- Interactive map of Kuoloyarvi
- Kuoloyarvi Location of Kuoloyarvi Kuoloyarvi Kuoloyarvi (Murmansk Oblast)
- Coordinates: 66°58′23″N 29°15′15″E﻿ / ﻿66.97306°N 29.25417°E
- Country: Russia
- Federal subject: Murmansk Oblast
- Administrative district: Kandalakshsky District
- Territorial OkrugSelsoviet: Alakurttinsky Territorial Okrug
- Elevation: 191 m (627 ft)

Population (2010 Census)
- • Total: 0
- • Estimate (2021): 0 )

Municipal status
- • Municipal district: Kandalakshsky Municipal District
- • Rural settlement: Alakurtti Rural Settlement
- Time zone: UTC+3 (MSK )
- Postal code: 184020
- Dialing code: +7 81533
- OKTMO ID: 47608403111

= Kuoloyarvi =

Kuoloyarvi (Куолоярви, Kuolajärvi) is a rural locality (an inhabited locality) in Kandalakshsky District of Murmansk Oblast, Russia, located north of the Arctic Circle at an altitude of 191 m above sea level.
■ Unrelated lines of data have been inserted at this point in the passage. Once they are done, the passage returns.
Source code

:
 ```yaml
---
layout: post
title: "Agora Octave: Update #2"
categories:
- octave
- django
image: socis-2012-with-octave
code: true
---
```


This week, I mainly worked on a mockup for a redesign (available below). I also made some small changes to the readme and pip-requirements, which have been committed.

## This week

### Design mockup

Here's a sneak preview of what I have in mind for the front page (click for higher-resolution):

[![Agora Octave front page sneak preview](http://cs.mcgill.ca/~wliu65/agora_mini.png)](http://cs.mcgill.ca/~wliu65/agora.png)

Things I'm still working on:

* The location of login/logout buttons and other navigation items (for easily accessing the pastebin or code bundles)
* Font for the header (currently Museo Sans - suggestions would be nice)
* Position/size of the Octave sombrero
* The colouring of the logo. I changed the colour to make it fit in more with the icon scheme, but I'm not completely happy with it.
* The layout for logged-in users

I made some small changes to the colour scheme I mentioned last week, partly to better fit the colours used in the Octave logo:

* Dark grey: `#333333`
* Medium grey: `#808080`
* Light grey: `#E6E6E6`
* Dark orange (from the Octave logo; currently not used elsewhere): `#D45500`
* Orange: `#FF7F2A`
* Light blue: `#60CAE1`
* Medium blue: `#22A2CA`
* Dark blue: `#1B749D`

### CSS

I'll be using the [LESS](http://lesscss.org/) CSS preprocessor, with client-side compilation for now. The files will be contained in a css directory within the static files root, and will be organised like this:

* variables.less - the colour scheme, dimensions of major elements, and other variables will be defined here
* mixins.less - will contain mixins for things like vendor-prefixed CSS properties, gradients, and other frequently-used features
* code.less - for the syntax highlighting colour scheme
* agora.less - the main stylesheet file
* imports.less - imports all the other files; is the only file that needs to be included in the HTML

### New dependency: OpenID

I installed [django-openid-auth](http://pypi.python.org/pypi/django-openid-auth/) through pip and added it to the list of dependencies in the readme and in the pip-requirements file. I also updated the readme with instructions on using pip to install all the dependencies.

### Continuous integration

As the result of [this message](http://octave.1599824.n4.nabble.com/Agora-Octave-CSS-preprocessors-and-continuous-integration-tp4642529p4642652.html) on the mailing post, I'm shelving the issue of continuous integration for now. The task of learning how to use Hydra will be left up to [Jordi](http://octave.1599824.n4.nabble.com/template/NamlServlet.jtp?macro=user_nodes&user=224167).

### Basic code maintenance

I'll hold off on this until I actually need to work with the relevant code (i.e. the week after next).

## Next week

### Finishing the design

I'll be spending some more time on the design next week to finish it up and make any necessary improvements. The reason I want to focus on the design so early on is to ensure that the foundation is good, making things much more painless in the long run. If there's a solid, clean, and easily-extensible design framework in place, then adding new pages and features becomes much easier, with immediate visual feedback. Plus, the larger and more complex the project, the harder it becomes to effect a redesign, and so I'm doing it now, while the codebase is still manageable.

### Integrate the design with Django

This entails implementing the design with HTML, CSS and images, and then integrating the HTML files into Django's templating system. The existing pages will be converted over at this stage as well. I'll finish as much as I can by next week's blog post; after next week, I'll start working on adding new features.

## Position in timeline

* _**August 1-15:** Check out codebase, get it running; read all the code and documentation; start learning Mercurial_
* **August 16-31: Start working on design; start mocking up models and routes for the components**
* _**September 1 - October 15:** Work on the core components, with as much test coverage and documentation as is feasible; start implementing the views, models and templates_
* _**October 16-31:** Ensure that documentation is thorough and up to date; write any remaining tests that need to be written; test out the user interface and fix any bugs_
It had no recorded population as of the 2010 Census.

== History ==
Kuoloyarvi used to be part of Finland as a former town called Kuolajärvi then renamed as Salla after the Municipality of Salla when the name of the municipality of Kuolajärvi was changed into Salla in 1936. The name Kuolajärvi had been originally given to the parish and the municipality and the municipal centre after the big rural village of Kuolajärvi (now Kayraly, from Кайралы, from Kairala, that was a smaller part of the same settlement) that was located further east by a lake with the same name (Куолаярви, Kuolajärvi) . During the Winter War, the Battle of Salla happened in this former town. It was captured by Soviet forces on December 9, 1939. To counterattack the Soviets, the Finnish Air Force bombed Salla three days later.

However, after the Winter War, Salla was annexed into the Soviet Union, then being renamed into Kuoloyarvi, which was similar to the old name. The people who previously lived in this town had been evacuated by the Finnish government.